Cook3 hrs 30 mins
I just love lamb shanks and am hoping to try this soon before lamb goes up to much in price. The recipe is from our state daily paper The West Australian. Verjuice is made from white grapes, so at a pinch you could use a dry white wine.
- 2 tablespoons extra virgin olive oil
- 6 lamb shanks
- sea salt
- pepper (freshly ground)
- 10 rosemary sprigs
- 1 head garlic (large, each clove peeled and 3 minced)
- 1 preserved lemon (whole, rinsed)
- 2 cups verjuice (500ml)
- 1 cup chicken stock (or vegetable)
- 6 bay leaves
- 1 teaspoon black peppercorns (whole, cracked)
- 1 teaspoon salt
- Preheat oven to 160°C.
- On the stove heat the oil in a large casserole dish (that is ovenproof).
- Season the lamb shanks with the sea salt and freshly ground pepper.
- Add 3 shanks to the casserole dish and cook over moderate heat until browned all over (about 8 minutes), rest to one side.
- Add the remaining 3 shanks and the rosemary to the casserole dish and cook until browned and then add the minced garlic and cook for another minute.
- Remove from the heat and return the first 3 shanks to the casserole dish or pot.
- Remove the pulp from the lemon and cut the lemon rind into 8 pieces and add the the lamb along with the verjuice, stock, garlic cloves, bay leaves, cracked peppercorns and salt.
- Bring to the boil and cover tightly and braise in the oven for 3 hours or until the meat is tender, turn the shanks occasionally.
- Transfer the lamb to a platter and cover to keep warm.
- Discard the rosemary stems and bay leaves and skim as much fat as possible from the sauce in the casserole dish.
- Return the shanks to the sauce and cook over moderate heat until warm.
- Spoon into bowls and serve.
- I would serve with mashed potato and steamed vegetable.
This was a delicious dinner thanks Pat. I had to use bottled crushed garlic, so just used a big tablespoon of that (I followed the recipe otherwise). When the shanks were done, I removed them, strained the broth and returned it to the pan. I reduced it by about half, then popped the shanks back in to keep them warm while I organised the veg. I didn't have anything to garnish the dish with, so added in some peas right at the end to brighten it up. This is lovely and light and quite lemony and the shanks certainly were tasty and tender. I think a white wine would work just as well as the verjuice and reduce the cost of the dish a lot.

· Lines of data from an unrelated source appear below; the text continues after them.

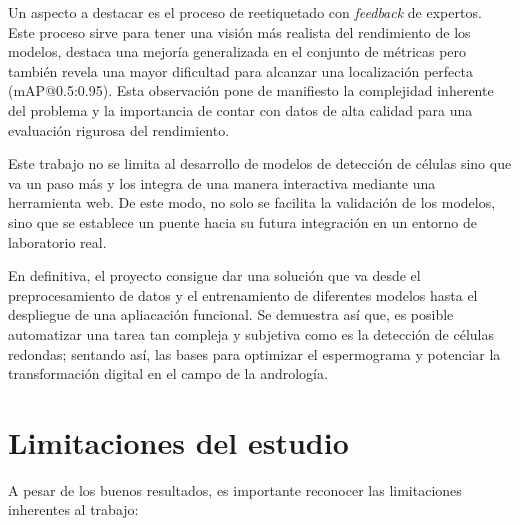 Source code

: \documentclass[12pt,a4paper,onecolumn,oneside]{report}
\begin{document}
Un aspecto a destacar es el proceso de reetiquetado con \textit{feedback} de expertos. Este proceso sirve para tener una visión más realista del rendimiento de los modelos, destaca una mejoría 
generalizada en el conjunto de métricas pero también revela una mayor dificultad para alcanzar una localización perfecta (mAP@0.5:0.95). Esta observación pone de manifiesto la complejidad inherente 
del problema y la importancia de contar con datos de alta calidad para una evaluación rigurosa del rendimiento.

Este trabajo no se limita al desarrollo de modelos de detección de células sino que va un paso más y los integra de una manera interactiva mediante una herramienta web. 
De este modo, no solo se facilita la validación de los modelos, sino que se establece un puente hacia su futura integración en un entorno de laboratorio real.

En definitiva, el proyecto consigue dar una solución que va desde el preprocesamiento de datos y el entrenamiento de diferentes modelos hasta el despliegue de una apliacación funcional. Se demuestra así que, es posible automatizar 
una tarea tan compleja y subjetiva como es la detección de células redondas; sentando así, las bases para optimizar el espermograma y potenciar la transformación digital en el campo de la andrología.

\section{Limitaciones del estudio}
\label{sec:Limitaciones del estudio}

A pesar de los buenos resultados, es importante reconocer las limitaciones inherentes al trabajo:
\end{document}
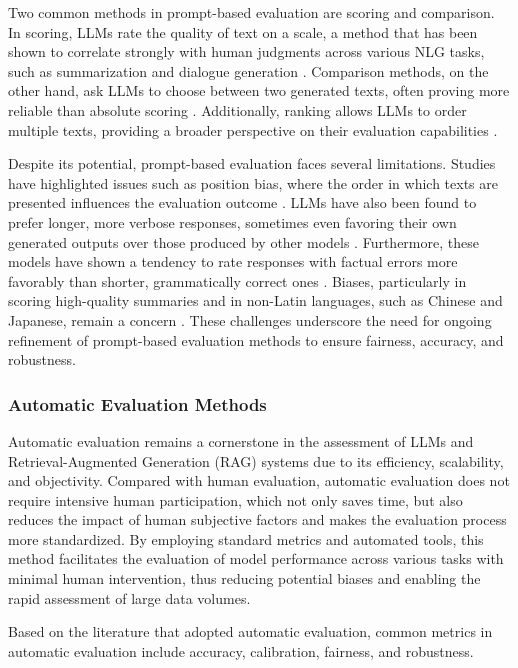 Two common methods in prompt-based evaluation are scoring and comparison. In scoring, LLMs rate the quality of text on a scale, a method that has been shown to correlate strongly with human judgments across various NLG tasks, such as summarization and dialogue generation \cite{chiang2023can}. Comparison methods, on the other hand, ask LLMs to choose between two generated texts, often proving more reliable than absolute scoring \cite{luo2023chatgpt}. Additionally, ranking allows LLMs to order multiple texts, providing a broader perspective on their evaluation capabilities \cite{ji2023exploring}.

Despite its potential, prompt-based evaluation faces several limitations. Studies have highlighted issues such as position bias, where the order in which texts are presented influences the evaluation outcome \cite{wang2023large}. LLMs have also been found to prefer longer, more verbose responses, sometimes even favoring their own generated outputs over those produced by other models \cite{zheng2024judging, liu2023g}. Furthermore, these models have shown a tendency to rate responses with factual errors more favorably than shorter, grammatically correct ones \cite{wu2023style}. Biases, particularly in scoring high-quality summaries and in non-Latin languages, such as Chinese and Japanese, remain a concern \cite{hada2023large}. These challenges underscore the need for ongoing refinement of prompt-based evaluation methods to ensure fairness, accuracy, and robustness.

\subsubsection{Automatic Evaluation Methods}

Automatic evaluation remains a cornerstone in the assessment of LLMs and Retrieval-Augmented Generation (RAG) systems due to its efficiency, scalability, and objectivity. Compared with human evaluation, automatic evaluation does not require intensive human participation, which not only saves time, but also reduces the impact of human subjective factors and makes the evaluation process more standardized. By employing standard metrics and automated tools, this method facilitates the evaluation of model performance across various tasks with minimal human intervention, thus reducing potential biases and enabling the rapid assessment of large data volumes.

Based on the literature that adopted automatic evaluation, common metrics in automatic evaluation include accuracy, calibration, fairness, and robustness.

Delicious! We scaled it down to 2 shanks, but I wanted lots of sauce so we kept the sauce proportions for that reason. It's a nice change from the usual red wine and/or tomato based sauces. I added a tablespoon of Dijon mustard, a diced carrot, two finely chopped leeks, and substituted a fresh lemon for the preserved one, so it required a bit more salt. I also cooked it in a cast iron braising pot in the oven for three hours at 250 degrees Fahrenheit. Then I removed the shanks, chilled the liquid, and removed as much solidified fat as I could. I had two bulbs of fennel, so I quartered them lengthwise and caramelized the wedges in the same pot on top of the stove, added a cup or so of red grapes, placed the chilled shanks on top, and poured the sauce (with all solids included except the cooked lemon wedges) over it all to finish cooking the fennel and reheat the lamb. We both enjoyed this recipe very much, served with some jasmine rice and some roasted cubes of butternut squash.